After forty hours, I signed the discharge papers, and we were free.
Now, why am I sharing this experience? It might be to vent, a little–or a lot. But it’s more than that.
It’s certainly not to shame anyone. I didn’t share names on purpose.
But I do want to call the health system into question.
From our experience, it seems like you operate from a worst-case scenario paradigm, which causes you to treat a patient without really looking at them. To us, our child needed a good swaddle, not three spinal taps. But that didn’t seem like an option at all. Why?
Could it be that health systems aren’t incentivized correctly? You are incented to treat every patient on that worst-case paradigm because it’s better for your bottom line. I’m fairly sure swaddling a baby just doesn’t bring in the same revenue that a series of tests, preemptive treatments, and a forty-eight-hour stay does.
It seems like health systems can arbitrarily charge a patient for anything because it’s all in the name of health. And you leverage the fear of illness and death to get consent for practically anything since patients are so vulnerable, especially in the ER. And you upsell and upcharge without any pushback.
And why doesn’t anyone ever say anything about prices? Hospitals are the only place I know that can charge you for services without ever giving a price. I mean all of that talent can’t be cheap.
And for the tens of thousands of dollars that you will charge us, surely the customer service should be better. I mean a kid working at McDonald’s for minimum wage treats me better even if I order from the dollar menu than how we were treated at the hospital.
The condescension, inflexibility, and disrespect weren’t great, yet that’s what we experienced. It was nothing short of rudeness. Yes, I’m well aware that we are strange. And we may be skeptical of hospitals. We did choose to have a baby in our bathtub than in a bed in your facilities. But treating us rudely when we were vulnerable is wrong. Why shouldn’t we ask questions and advocate for our son? Why shouldn’t we be skeptical about doing a third spinal tap? What gives you the right to roll your eyes at us? Where is the care in healthcare?

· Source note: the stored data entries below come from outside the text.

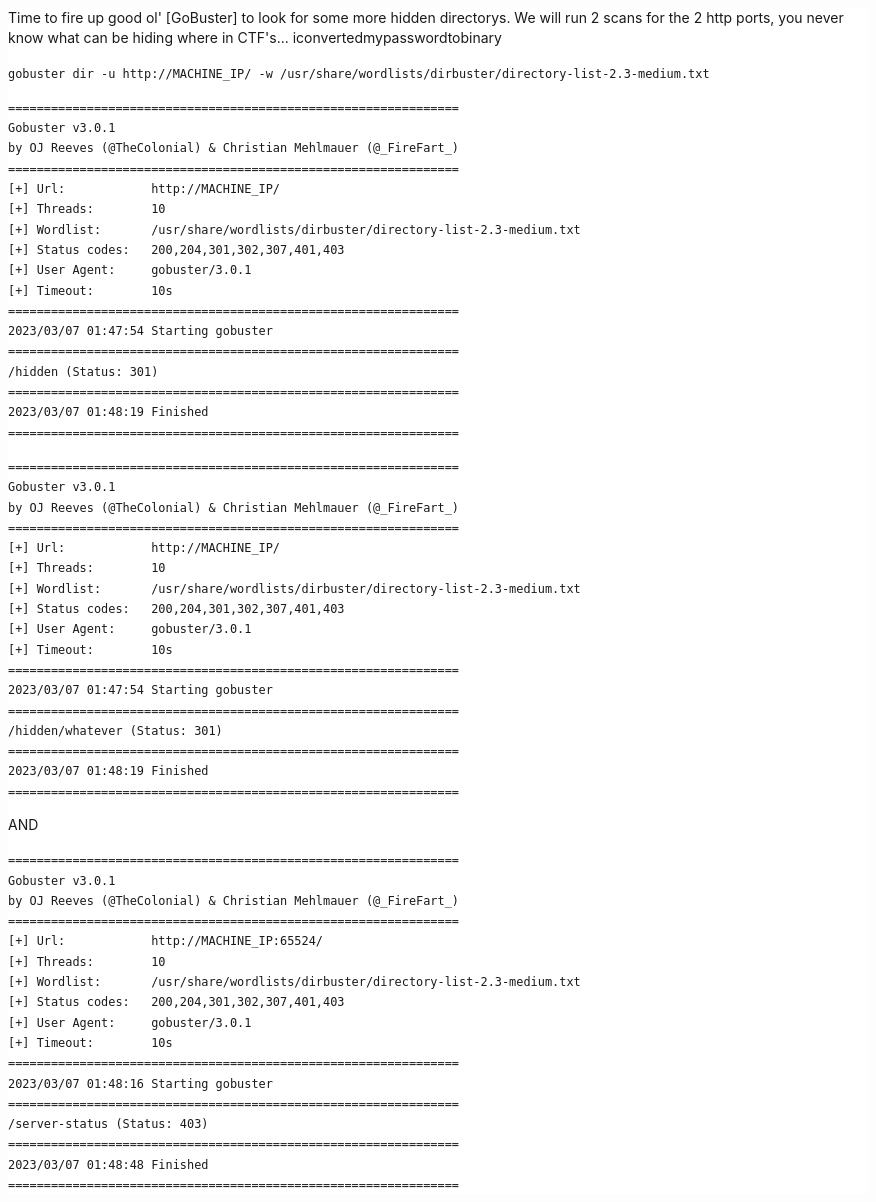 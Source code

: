 Time to fire up good ol' [GoBuster] to look for some more hidden directorys. We will run 2 scans for the 2 http ports, you never know what can be hiding where in CTF's... 
iconvertedmypasswordtobinary

`gobuster dir -u http://MACHINE_IP/ -w /usr/share/wordlists/dirbuster/directory-list-2.3-medium.txt`

```
===============================================================
Gobuster v3.0.1
by OJ Reeves (@TheColonial) & Christian Mehlmauer (@_FireFart_)
===============================================================
[+] Url:            http://MACHINE_IP/
[+] Threads:        10
[+] Wordlist:       /usr/share/wordlists/dirbuster/directory-list-2.3-medium.txt
[+] Status codes:   200,204,301,302,307,401,403
[+] User Agent:     gobuster/3.0.1
[+] Timeout:        10s
===============================================================
2023/03/07 01:47:54 Starting gobuster
===============================================================
/hidden (Status: 301)
===============================================================
2023/03/07 01:48:19 Finished
===============================================================
```

```
===============================================================
Gobuster v3.0.1
by OJ Reeves (@TheColonial) & Christian Mehlmauer (@_FireFart_)
===============================================================
[+] Url:            http://MACHINE_IP/
[+] Threads:        10
[+] Wordlist:       /usr/share/wordlists/dirbuster/directory-list-2.3-medium.txt
[+] Status codes:   200,204,301,302,307,401,403
[+] User Agent:     gobuster/3.0.1
[+] Timeout:        10s
===============================================================
2023/03/07 01:47:54 Starting gobuster
===============================================================
/hidden/whatever (Status: 301)
===============================================================
2023/03/07 01:48:19 Finished
===============================================================
```
AND 
```
===============================================================
Gobuster v3.0.1
by OJ Reeves (@TheColonial) & Christian Mehlmauer (@_FireFart_)
===============================================================
[+] Url:            http://MACHINE_IP:65524/
[+] Threads:        10
[+] Wordlist:       /usr/share/wordlists/dirbuster/directory-list-2.3-medium.txt
[+] Status codes:   200,204,301,302,307,401,403
[+] User Agent:     gobuster/3.0.1
[+] Timeout:        10s
===============================================================
2023/03/07 01:48:16 Starting gobuster
===============================================================
/server-status (Status: 403)
===============================================================
2023/03/07 01:48:48 Finished
===============================================================
``` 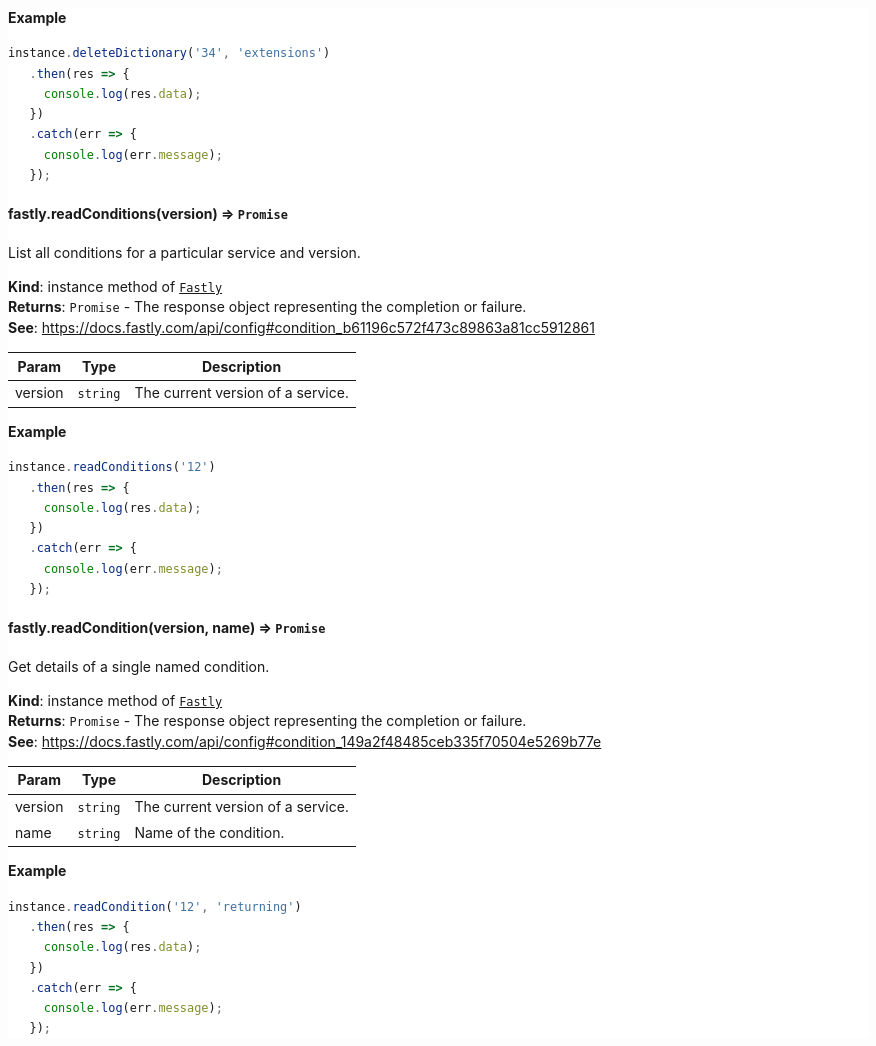 **Example**  
```js
instance.deleteDictionary('34', 'extensions')
   .then(res => {
     console.log(res.data);
   })
   .catch(err => {
     console.log(err.message);
   });
```
<a name="Fastly+readConditions"></a>

#### fastly.readConditions(version) ⇒ <code>Promise</code>
List all conditions for a particular service and version.

**Kind**: instance method of [<code>Fastly</code>](#Fastly)  
**Returns**: <code>Promise</code> - The response object representing the completion or failure.  
**See**: https://docs.fastly.com/api/config#condition_b61196c572f473c89863a81cc5912861  

| Param | Type | Description |
| --- | --- | --- |
| version | <code>string</code> | The current version of a service. |

**Example**  
```js
instance.readConditions('12')
   .then(res => {
     console.log(res.data);
   })
   .catch(err => {
     console.log(err.message);
   });
```
<a name="Fastly+readCondition"></a>

#### fastly.readCondition(version, name) ⇒ <code>Promise</code>
Get details of a single named condition.

**Kind**: instance method of [<code>Fastly</code>](#Fastly)  
**Returns**: <code>Promise</code> - The response object representing the completion or failure.  
**See**: https://docs.fastly.com/api/config#condition_149a2f48485ceb335f70504e5269b77e  

| Param | Type | Description |
| --- | --- | --- |
| version | <code>string</code> | The current version of a service. |
| name | <code>string</code> | Name of the condition. |

**Example**  
```js
instance.readCondition('12', 'returning')
   .then(res => {
     console.log(res.data);
   })
   .catch(err => {
     console.log(err.message);
   });
```
<a name="Fastly+createCondition"></a>
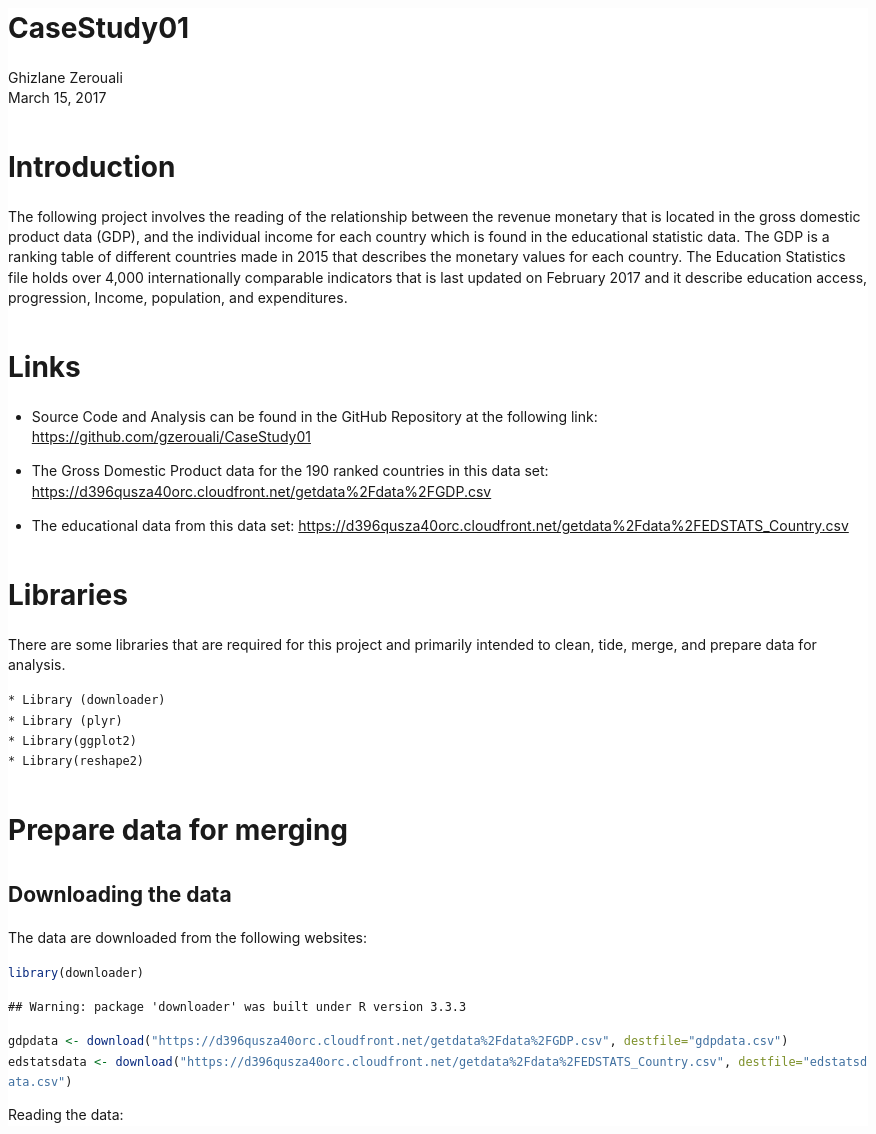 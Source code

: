 # CaseStudy01
Ghizlane Zerouali  
March 15, 2017  


# Introduction

The following project involves the reading of the relationship between the revenue monetary that is located in the gross domestic product data (GDP), and the individual income for each country which is found in the educational statistic data. The GDP is a ranking table of different countries made in 2015 that describes the monetary values for each country. The Education Statistics file holds over 4,000 internationally comparable indicators that is last updated on February 2017 and it describe education access, progression, Income, population, and expenditures. 


# Links

* Source Code and Analysis can be found in the GitHub Repository at the following link:
       https://github.com/gzerouali/CaseStudy01
       
* The Gross Domestic Product data for the 190 ranked countries in this data set:
    https://d396qusza40orc.cloudfront.net/getdata%2Fdata%2FGDP.csv 
    
* The educational data from this data set:
    https://d396qusza40orc.cloudfront.net/getdata%2Fdata%2FEDSTATS_Country.csv  
    

# Libraries 
There are some libraries that are required for this project and primarily intended to clean, tide, merge, and prepare data for analysis.

    * Library (downloader)
    * Library (plyr)
    * Library(ggplot2)
    * Library(reshape2)

# Prepare data for merging
## Downloading the data
The data are downloaded from the following websites:

```r
library(downloader)
```

```
## Warning: package 'downloader' was built under R version 3.3.3
```

```r
gdpdata <- download("https://d396qusza40orc.cloudfront.net/getdata%2Fdata%2FGDP.csv", destfile="gdpdata.csv") 
edstatsdata <- download("https://d396qusza40orc.cloudfront.net/getdata%2Fdata%2FEDSTATS_Country.csv", destfile="edstatsdata.csv")
```
Reading the data:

And then there was the fear. So much of it. Everything was so life or death. Did it have to be that way? Out of all of the stories to tell us, and yourself, you chose was the one that ended with a lifetime of neurological damage. It seemed a touch alarmist. Fear is rarely a good place from which to operate. Yet it was your modus operandi that evening. We would have preferred clear thinking and a smidge more common sense. But fear was the only thing on the menu.
I’m not saying things don’t go sideways. I’m sure they do. And I’m not saying that we don’t need hospitals. We do. And I’m certainly not saying doctors aren’t doing their best. I’m sure they are.
But perhaps the health system in which they work is sick. Maybe it has an infection. Maybe it needs a spinal tap. Maybe it needs antibiotics. Perhaps it is under threat of a lifetime of neurological damage.
For the health system we experienced seems so unhealthy.
In the end, our baby didn’t have an infection, nor meningitis. The antibiotics that some felt were so necessary, weren’t. The three spinal taps that the ER scared us into doing were all for nothing. The worst-case scenario was just a scenario—not reality. He was just a baby who needed a good swaddle, not forty-eight hours of antibiotics.
A couple of days after we left, I felt a lot of regret for listening to our pediatrician and letting their fear propel us into the hospital. But my wife reminded me that he was jaundiced and needed those special lights that help get rid of it.
Yes, all we needed were those.
But that hospital had way too much talent to let us walk away with just some lights.